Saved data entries
● ● ● ●

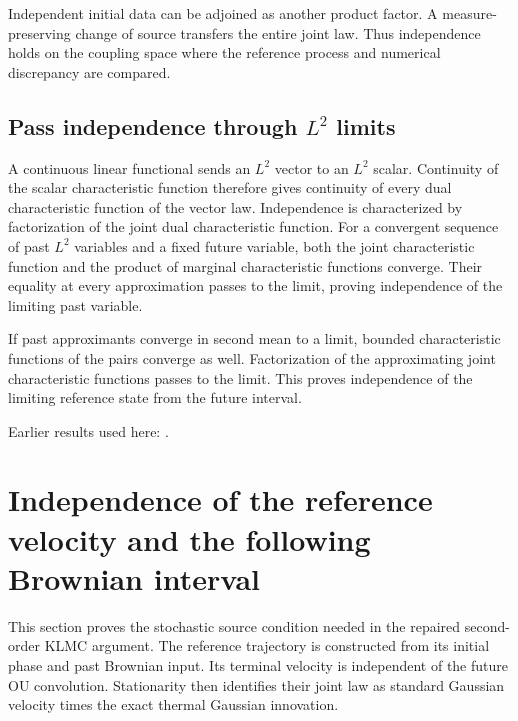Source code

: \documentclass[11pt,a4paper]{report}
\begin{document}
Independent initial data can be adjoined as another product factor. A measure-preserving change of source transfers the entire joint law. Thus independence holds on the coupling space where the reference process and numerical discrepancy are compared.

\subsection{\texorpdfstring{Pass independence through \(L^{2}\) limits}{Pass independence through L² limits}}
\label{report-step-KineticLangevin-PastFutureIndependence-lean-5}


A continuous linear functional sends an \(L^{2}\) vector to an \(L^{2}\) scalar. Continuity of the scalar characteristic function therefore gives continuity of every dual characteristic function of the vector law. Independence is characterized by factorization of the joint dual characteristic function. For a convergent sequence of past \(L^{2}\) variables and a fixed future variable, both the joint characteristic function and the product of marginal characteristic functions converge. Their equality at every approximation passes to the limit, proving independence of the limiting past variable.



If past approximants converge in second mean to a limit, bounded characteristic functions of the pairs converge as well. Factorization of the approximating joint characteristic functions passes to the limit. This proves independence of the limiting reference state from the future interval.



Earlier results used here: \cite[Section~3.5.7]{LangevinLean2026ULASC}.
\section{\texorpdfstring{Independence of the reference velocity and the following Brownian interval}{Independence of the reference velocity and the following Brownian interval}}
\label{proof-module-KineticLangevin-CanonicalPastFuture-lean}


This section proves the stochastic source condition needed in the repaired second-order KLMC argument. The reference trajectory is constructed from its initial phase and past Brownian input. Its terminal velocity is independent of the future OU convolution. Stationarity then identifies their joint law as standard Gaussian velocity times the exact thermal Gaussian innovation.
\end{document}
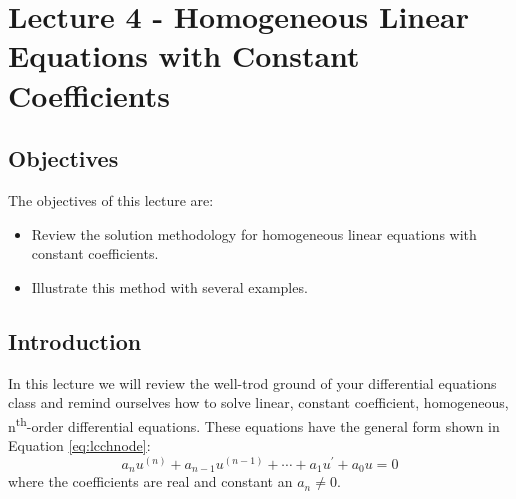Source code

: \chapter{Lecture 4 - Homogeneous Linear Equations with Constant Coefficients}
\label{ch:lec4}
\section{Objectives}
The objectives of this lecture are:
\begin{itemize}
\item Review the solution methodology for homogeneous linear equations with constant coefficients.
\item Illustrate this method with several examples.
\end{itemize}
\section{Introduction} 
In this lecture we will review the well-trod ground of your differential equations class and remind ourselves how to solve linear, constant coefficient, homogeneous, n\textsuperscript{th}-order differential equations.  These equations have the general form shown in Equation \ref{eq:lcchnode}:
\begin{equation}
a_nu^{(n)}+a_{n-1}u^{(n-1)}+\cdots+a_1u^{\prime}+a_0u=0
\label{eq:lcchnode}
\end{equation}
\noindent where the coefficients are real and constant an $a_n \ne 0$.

● ● ● ●

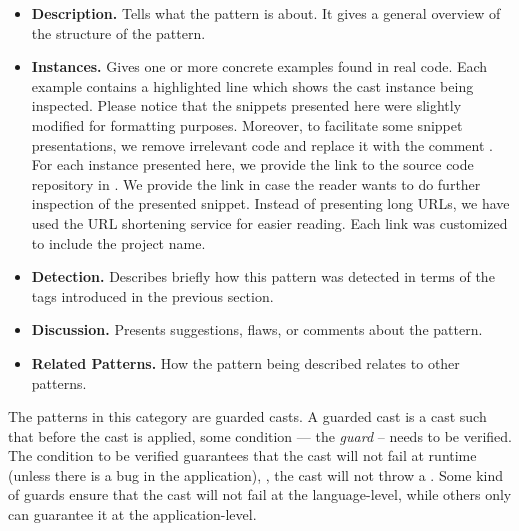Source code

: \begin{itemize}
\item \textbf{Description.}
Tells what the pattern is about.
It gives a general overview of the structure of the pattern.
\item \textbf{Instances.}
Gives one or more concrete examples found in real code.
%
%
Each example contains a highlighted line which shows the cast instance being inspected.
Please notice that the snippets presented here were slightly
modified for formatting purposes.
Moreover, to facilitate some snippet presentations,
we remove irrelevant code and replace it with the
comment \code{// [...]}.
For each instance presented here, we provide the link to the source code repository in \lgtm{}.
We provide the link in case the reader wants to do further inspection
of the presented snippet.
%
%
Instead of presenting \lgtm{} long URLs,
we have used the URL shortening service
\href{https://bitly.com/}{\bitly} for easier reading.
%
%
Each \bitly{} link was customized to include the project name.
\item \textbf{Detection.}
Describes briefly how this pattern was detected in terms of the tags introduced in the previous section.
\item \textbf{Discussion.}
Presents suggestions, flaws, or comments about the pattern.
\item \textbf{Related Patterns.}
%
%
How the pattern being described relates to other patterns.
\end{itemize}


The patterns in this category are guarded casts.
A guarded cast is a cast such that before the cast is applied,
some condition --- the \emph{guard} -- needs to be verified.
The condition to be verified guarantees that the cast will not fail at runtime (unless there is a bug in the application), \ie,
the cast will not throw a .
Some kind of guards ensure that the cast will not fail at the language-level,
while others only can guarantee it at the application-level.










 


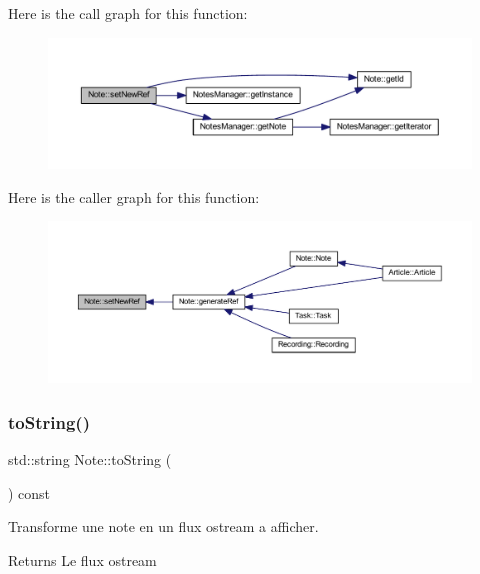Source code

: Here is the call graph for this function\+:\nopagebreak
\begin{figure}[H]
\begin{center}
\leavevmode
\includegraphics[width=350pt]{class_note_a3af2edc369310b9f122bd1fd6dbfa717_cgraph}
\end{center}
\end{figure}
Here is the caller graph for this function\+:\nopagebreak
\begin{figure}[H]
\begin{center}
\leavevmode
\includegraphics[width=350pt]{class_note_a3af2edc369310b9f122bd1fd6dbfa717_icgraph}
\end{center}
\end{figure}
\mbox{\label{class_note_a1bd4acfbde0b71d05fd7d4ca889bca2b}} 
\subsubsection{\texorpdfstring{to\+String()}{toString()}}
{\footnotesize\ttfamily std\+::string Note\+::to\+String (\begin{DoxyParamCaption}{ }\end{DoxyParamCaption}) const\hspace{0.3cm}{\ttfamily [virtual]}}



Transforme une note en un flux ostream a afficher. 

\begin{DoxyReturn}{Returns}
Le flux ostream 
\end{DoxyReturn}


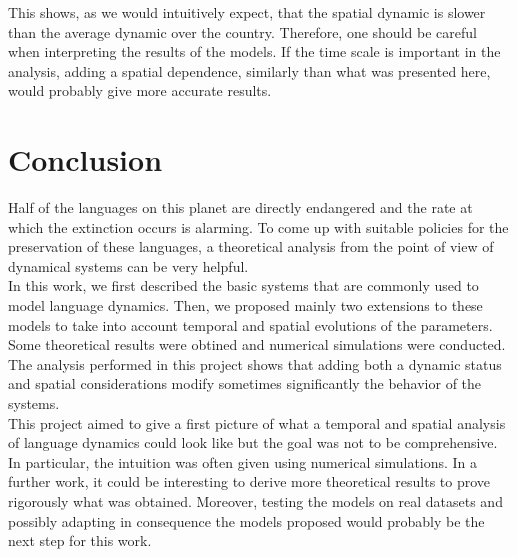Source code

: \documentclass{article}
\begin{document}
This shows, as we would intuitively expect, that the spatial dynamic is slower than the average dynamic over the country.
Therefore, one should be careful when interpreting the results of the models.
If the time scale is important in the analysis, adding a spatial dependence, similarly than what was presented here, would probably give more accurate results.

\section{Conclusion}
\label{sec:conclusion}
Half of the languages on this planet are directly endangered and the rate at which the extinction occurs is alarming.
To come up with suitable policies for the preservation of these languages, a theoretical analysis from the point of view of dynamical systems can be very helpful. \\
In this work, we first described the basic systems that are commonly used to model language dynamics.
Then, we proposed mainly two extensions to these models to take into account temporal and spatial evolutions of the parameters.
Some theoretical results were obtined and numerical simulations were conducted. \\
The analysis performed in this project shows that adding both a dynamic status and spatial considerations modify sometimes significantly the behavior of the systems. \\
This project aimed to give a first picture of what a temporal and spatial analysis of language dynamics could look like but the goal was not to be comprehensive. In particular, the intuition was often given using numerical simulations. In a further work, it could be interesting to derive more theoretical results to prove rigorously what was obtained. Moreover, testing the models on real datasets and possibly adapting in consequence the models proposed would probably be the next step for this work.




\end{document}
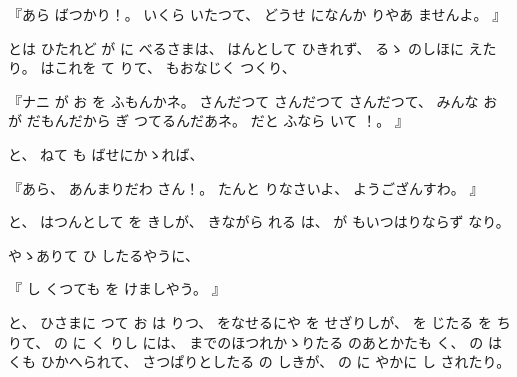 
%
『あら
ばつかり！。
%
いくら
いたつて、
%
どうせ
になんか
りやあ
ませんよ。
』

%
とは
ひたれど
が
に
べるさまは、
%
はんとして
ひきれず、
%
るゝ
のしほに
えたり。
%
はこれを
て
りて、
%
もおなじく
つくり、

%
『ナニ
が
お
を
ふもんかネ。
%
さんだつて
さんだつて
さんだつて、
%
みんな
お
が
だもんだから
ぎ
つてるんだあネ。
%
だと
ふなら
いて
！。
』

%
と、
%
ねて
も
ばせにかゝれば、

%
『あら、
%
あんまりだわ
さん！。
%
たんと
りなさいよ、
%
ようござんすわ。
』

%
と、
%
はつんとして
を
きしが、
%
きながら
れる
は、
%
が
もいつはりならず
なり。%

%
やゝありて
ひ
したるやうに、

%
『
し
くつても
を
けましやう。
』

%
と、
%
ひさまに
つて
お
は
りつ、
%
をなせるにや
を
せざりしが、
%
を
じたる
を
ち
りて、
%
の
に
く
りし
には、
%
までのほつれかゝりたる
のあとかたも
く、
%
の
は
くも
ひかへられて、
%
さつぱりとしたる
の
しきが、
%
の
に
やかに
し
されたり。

● ● ● ●

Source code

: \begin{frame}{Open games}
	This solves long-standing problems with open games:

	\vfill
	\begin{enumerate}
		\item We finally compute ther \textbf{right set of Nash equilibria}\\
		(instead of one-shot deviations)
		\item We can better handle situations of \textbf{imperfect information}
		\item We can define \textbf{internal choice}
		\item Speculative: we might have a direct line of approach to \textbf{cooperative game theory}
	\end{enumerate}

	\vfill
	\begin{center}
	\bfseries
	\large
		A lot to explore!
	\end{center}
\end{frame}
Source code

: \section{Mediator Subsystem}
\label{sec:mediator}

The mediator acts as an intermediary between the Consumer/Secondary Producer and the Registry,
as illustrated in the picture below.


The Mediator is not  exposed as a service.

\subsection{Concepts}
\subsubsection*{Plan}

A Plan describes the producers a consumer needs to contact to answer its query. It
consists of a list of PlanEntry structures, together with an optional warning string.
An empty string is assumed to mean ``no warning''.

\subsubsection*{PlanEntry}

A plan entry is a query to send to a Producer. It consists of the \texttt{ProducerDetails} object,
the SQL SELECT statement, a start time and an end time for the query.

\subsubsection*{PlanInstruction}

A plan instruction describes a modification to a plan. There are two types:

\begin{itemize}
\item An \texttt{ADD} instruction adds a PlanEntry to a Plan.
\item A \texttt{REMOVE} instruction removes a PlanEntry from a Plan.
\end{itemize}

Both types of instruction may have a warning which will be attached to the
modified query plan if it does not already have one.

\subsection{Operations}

● ● ● ●

-- Task to complete --
Please copy out each line of the data in which the word "guarded" occurs.

-- Answer for this exercise --
The patterns in this category are guarded casts.
A guarded cast is a cast such that before the cast is applied,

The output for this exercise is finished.